Este ejemplo de convivencia de lo antiguo y lo moderno se vuelve a dar en el Real Casino de la calle Trapería. Aquí en una abigarrada y ecléctica mezcla de estilos se dan cita gran parte de las tendencias artísticas de diferentes épocas.

Y si al viajero le quedan dudas del pasado musulmán de Murcia, que se pase por el Convento de las Claras. En parte está habitado por siete monjas de clausura y en parte funciona como Centro Cultural. Construido sobre los restos de un palacio islámico y algunas viviendas del siglo XII, conserva algunos de los ejemplos más puros de arquitectura islámica y un infrecuente fragmento de adaraja mozárabe con la figura de una mujer tocando el mizmar.

Visité La Manga por primera vez a principio de los años 70. Era una franja de arena casi desértica entre dos mares, con un par de hoteles y algunas casitas. Hoy es uno de los éxitos más apabullantes de turismo playero, compartido con las urbanizaciones del Mar Menor: Santiago de la Ribera, Los Alcázares, Mar de Cristal...

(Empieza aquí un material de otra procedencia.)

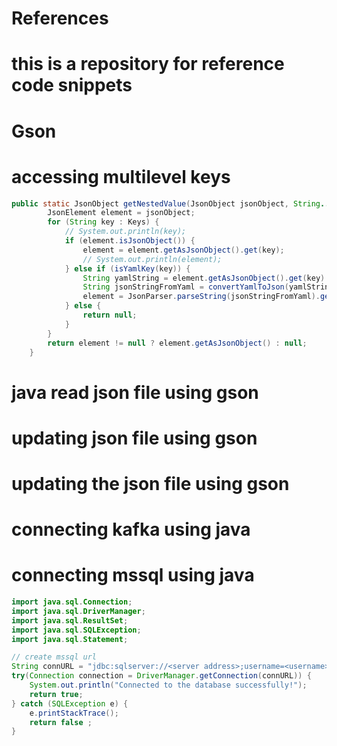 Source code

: # References
# this is a repository for reference code snippets

# Gson
# accessing multilevel keys 
```java
public static JsonObject getNestedValue(JsonObject jsonObject, String... Keys) {
        JsonElement element = jsonObject;
        for (String key : Keys) {
            // System.out.println(key);
            if (element.isJsonObject()) {
                element = element.getAsJsonObject().get(key);
                // System.out.println(element);
            } else if (isYamlKey(key)) {
                String yamlString = element.getAsJsonObject().get(key).getAsString();
                String jsonStringFromYaml = convertYamlToJson(yamlString);
                element = JsonParser.parseString(jsonStringFromYaml).getAsJsonObject();
            } else {
                return null;
            }
        }
        return element != null ? element.getAsJsonObject() : null;
    }
```
# java read json file using gson
# updating json file using gson
# updating the json file using gson 
# connecting kafka using java
# connecting mssql using java 
```java
import java.sql.Connection;
import java.sql.DriverManager;
import java.sql.ResultSet;
import java.sql.SQLException;
import java.sql.Statement;

// create mssql url
String connURL = "jdbc:sqlserver://<server address>;username=<username>@<server>;password=<password>;";
try(Connection connection = DriverManager.getConnection(connURL)) {
    System.out.println("Connected to the database successfully!");
    return true;
} catch (SQLException e) {
    e.printStackTrace();
    return false ;
}
```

Cartagena, historia militar

Estatua del general cartaginés Asdrúbal, El Bello
Estatua del general cartaginés Asdrúbal, El Bello - PILAR ARCOS

Cartagena, a unos 30 km., es otro de los polos turísticos de la región. Fundada en el 227 a.C. por el general cartaginés Asdrúbal, llamado El Bello, fue conquistada 18 años después por los romanos y con ellos vivió sus años de mayor esplendor. Tras un largo periodo de abatimiento, en el s. XVIII fue nombrada capital del Departamento Marítimo del Mediterráneo y su Arsenal (astillero militar) la convirtieron en una ciudad de marcado carácter militar.

Hoy está desarrollando su industria en sectores como el petroquímico, agroalimentario, naval, del plástico y sobre todo turístico, con un intenso tráfico de cruceros.

Empezamos la visita por el llamado ascensor panorámico, un moderno tubo metálico de 45 m de altura que desde 2004 sube desde el Museo-Refugio de la Guerra Civil al Castillo de la Concepción. Por un agradable parque bajamos hasta el teatro romano, joya de Cartago Nova construido entre los años 5 y 1 a.C. En uso hasta el siglo III d.C., fue sepultado por distintas capas de construcciones y prácticamente olvidado. Unas excavaciones fortuitas lo descubrieron en 1988.

En la Plaza del Ayuntamiento se encuentra el Palacio Pascual de Riquelme, del que solo se conserva la fachada. Ahí está la entrada al Museo del Teatro Romano de Moneo, que finaliza en un oscuro pasadizo con bóveda de cañón que a su vez desemboca en un estallido de luz en mitad de las gradas del teatro romano.

La visita básica a la Cartagena Romana debe incluir el Barrio del Foro, uno de los mayores parques arqueológicos urbanos de España.